Precedential No. 4: TxDOT Wins TTAB 2(d) Tussle Over "DON'T MESS WITH TEXAS" for Clothing
The Board granted plaintiff's summary judgment motion in this Section 2(d) opposition/cancellation proceeding involving two entities owning registrations for the mark DON'T MESS WITH TEXAS for various clothing items. Applicant Richard Tucker admitted that TxDOT had priority of use (TxDOT proved it anyway), and TxDot easily fended off his feeble arguments regarding the lack of "significant" evidence regarding TxDOT's interstate use and the de mimimis nature of its actual confusion evidence. Texas Department of Transportation v. Richard Tucker, 95 USPQ2d 1241 (TTAB 2010) [precedential].
TxDOT owns four U.S. Registrations and a pending application for the subject mark for its promotional services and various goods including clothing. Tucker owns a registration and a pending application for the mark for various clothing items. TxDOT opposed Tucker's application and petitioned to cancel his registration.

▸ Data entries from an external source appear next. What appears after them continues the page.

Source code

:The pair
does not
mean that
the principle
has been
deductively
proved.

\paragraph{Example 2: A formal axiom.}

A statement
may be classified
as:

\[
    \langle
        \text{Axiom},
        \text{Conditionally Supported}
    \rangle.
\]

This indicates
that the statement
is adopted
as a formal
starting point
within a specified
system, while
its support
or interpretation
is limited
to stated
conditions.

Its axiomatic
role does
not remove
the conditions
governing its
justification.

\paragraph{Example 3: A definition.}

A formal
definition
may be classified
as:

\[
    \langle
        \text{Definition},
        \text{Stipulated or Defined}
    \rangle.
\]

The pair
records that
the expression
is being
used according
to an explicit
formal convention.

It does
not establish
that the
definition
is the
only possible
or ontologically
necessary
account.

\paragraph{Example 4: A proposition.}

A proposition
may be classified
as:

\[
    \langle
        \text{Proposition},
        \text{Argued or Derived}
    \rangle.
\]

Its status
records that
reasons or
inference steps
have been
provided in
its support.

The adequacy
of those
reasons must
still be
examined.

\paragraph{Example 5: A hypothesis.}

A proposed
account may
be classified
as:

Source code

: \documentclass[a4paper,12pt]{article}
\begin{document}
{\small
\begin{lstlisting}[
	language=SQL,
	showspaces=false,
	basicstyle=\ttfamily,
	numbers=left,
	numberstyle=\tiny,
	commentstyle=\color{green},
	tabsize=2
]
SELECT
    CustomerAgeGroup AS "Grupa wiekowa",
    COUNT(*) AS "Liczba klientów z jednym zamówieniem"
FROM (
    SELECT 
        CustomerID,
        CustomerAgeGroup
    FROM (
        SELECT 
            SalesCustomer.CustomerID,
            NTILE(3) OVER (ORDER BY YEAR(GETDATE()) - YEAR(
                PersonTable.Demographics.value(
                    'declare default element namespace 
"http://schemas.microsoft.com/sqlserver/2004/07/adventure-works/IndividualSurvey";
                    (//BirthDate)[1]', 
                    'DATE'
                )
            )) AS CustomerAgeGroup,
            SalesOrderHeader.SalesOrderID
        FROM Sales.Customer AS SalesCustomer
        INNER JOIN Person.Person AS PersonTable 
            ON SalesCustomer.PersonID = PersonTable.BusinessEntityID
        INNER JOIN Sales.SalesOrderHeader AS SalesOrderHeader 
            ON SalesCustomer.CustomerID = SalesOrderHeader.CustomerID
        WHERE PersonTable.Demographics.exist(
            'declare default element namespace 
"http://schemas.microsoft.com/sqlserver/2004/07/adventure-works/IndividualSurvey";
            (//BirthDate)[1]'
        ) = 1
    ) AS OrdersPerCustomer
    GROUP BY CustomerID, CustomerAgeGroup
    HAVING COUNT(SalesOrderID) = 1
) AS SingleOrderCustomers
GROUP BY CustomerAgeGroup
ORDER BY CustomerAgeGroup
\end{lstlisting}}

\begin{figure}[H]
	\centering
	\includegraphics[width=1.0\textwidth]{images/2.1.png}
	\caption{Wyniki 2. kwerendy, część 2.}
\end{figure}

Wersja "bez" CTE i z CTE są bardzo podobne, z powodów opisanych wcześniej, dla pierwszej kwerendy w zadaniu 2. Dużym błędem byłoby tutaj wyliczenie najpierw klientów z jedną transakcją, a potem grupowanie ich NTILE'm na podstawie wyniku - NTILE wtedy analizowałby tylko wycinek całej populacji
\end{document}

The Board pointed out that the issue of priority is different in the two proceedings:
In the opposition, the issue of priority has been removed by virtue of TxDOT’s submission of status and title copies of its pleaded registrations. See King Candy, supra, which explains that the Trademark Act requires consideration under Section 2(d) of an opposer’s registration, regardless of whether the opposer is the prior user. By contrast, in the cancellation proceeding, priority is in issue. See Brewski Beer Co. v. Brewski Brothers Inc., 47 USPQ2d 1281, 1283-84 (TTAB 1998) (In a cancellation proceeding where both parties have registrations, each can rely on the filing date of the application resulting in its registration, but the evidence of record otherwise determines priority).
In any event, Tucker admitted that TxDOT had prior use of its mark. He therefore had little left to argue, so he first attacked the nature of TxDOT's use, arguing that it did not have "significant prior use" outside of Texas. The Board pointed out, however, that for priority purposes, prior significant use within Texas is sufficient.
Tucker then lamely argued that TxDOT's evidence of actual confusion was de minimis. The Board agreed that "the evidence may not conclusively establish actual confusion," but, as we all know, evidence of actual confusions is not necessary for a finding of likelihood of confusion.
TTABlog note: I'm wondering what makes this decision worthy of the "precedential" tag?